Data for Progress
- Abbreviation: DFP
- Formation: 2018; 8 years ago
- Type: Policy think tank
- Executive director: Ryan O'Donnell
- Website: dataforprogress.org

= Data for Progress =

American policy think tank

Data for Progress (DFP) is an American left-wing think tank, polling firm, and political advocacy group. Until his dismissal in November 2022, the organization was headed by data scientist and activist Sean McElwee, who co-founded the organization in 2018.
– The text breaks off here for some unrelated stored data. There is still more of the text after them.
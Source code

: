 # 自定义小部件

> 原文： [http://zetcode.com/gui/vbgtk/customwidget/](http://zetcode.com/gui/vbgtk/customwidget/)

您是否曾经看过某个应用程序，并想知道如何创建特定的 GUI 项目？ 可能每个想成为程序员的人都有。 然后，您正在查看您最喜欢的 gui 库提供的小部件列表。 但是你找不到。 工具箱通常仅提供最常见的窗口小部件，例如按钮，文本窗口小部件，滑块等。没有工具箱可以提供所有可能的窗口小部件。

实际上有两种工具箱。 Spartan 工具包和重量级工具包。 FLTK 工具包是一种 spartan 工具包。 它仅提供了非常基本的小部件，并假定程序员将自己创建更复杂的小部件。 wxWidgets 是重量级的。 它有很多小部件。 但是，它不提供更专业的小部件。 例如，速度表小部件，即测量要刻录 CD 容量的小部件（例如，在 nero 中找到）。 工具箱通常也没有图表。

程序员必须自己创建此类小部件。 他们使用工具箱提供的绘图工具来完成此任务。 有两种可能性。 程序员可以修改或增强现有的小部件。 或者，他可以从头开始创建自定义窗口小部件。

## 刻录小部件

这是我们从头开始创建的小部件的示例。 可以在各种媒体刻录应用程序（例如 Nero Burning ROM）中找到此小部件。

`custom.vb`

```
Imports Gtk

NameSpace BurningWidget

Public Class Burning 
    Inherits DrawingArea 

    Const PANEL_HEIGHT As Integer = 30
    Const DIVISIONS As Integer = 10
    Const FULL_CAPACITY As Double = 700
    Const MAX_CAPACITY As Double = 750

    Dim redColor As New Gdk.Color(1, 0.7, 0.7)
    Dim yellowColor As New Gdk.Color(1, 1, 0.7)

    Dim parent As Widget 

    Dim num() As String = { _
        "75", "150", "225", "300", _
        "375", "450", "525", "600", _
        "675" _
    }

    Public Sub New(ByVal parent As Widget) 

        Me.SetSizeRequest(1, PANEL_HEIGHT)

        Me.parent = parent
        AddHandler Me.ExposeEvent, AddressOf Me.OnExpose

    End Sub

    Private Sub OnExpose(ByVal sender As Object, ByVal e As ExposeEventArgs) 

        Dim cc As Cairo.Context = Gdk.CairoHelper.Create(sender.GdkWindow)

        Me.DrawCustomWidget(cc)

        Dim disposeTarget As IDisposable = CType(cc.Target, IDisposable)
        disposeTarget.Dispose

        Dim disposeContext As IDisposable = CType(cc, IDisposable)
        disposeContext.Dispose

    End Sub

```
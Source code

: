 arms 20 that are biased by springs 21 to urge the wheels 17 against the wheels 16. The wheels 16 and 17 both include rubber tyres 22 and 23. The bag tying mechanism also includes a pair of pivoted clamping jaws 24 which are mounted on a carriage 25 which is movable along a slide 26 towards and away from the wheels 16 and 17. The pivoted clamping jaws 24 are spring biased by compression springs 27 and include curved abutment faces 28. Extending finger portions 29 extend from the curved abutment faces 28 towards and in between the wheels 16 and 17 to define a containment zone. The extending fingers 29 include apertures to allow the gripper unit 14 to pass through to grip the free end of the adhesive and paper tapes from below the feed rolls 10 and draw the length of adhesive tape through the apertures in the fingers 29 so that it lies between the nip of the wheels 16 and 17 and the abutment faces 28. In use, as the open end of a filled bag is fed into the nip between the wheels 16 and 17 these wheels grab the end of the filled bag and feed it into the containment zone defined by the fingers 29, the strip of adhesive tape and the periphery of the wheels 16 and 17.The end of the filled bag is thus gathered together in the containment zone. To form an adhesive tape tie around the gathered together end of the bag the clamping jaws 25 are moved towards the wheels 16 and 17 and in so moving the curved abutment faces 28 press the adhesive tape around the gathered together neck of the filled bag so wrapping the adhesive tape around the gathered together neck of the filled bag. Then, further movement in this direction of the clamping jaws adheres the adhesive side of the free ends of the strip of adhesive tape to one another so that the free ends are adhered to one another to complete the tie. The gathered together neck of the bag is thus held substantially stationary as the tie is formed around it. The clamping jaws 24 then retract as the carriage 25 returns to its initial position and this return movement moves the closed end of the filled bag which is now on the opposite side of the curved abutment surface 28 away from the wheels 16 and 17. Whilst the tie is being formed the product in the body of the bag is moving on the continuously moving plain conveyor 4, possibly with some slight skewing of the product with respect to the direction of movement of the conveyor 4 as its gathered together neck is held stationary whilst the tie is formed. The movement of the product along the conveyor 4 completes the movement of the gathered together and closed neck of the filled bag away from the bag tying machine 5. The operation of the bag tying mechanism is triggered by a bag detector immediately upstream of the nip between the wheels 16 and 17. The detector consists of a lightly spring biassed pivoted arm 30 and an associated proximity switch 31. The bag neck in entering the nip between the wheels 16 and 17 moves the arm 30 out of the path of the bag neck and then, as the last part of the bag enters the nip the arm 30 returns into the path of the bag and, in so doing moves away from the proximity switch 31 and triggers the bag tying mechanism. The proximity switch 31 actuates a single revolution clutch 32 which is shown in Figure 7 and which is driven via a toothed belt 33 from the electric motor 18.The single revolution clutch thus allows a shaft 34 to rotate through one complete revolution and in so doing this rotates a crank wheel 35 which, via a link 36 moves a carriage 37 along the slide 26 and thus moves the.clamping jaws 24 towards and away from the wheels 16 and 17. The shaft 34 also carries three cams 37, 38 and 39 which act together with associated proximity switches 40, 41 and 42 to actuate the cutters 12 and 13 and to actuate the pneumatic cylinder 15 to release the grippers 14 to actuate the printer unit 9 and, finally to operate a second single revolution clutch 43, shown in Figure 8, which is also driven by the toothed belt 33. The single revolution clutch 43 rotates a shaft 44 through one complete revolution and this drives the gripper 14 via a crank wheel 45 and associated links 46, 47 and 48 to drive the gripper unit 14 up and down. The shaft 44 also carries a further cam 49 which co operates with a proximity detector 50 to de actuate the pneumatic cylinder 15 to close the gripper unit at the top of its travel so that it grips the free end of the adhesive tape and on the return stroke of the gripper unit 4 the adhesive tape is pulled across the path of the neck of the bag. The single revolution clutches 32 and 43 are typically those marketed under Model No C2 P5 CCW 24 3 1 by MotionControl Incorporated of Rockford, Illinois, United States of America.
Affiliated with the progressive movement, Data for Progress has released reports and conducted polling on policy matters such as proposals for a Green New Deal. Following the election of Joe Biden as President of the United States, Data for Progress has been described as an influential force among progressives in the Democratic Party.

== History and mission ==
Data for Progress was founded in 2018 by political activist Sean McElwee, computational scientist Colin McAuliffe, and political scientist Jon Green.

Data for Progress has been credited by The Atlantic for releasing one of the first reports on the Green New Deal.

McElwee has stated that he envisions Data for Progress to serve as a "one-stop shop" for left-wing policy development, polling, and using media to gain public recognition for progressive goals.

Data for Progress has become subject to criticism from some members of the American Left, who argue it is insufficiently critical of the party establishment. Reception to the organization was noted in a 2021 article in The New York Times, which highlighted Data for Progress's unusually fast rise to influence:President Biden mentions it in private calls. The White House reads its work. And Senator Chuck Schumer, the majority leader, teams up with its leaders for news conferences, blog posts and legislation. The embrace of Data for Progress by the highest ranks of the Democratic Party is a coming-of-age moment for a left-leaning polling firm and think tank that is barely three years old.In 2021, vice president of policy & strategy Julian Brave NoiseCat was named to Time magazine's Time 100 Next list of emerging global leaders.

== Polling ==
Data for Progress regularly conducts election polling, especially for primary elections. In the 2020 race for New York's 16th congressional district, Data for Progress was the sole public pollster to show challenger Jamaal Bowman lead incumbent Eliot Engel. In 2021, the firm conducted polling that found a majority of Democratic voters in Arizona would favor a primary challenge to Senator Kyrsten Sinema due to her opposition to some of the Biden administration's measures in Congress.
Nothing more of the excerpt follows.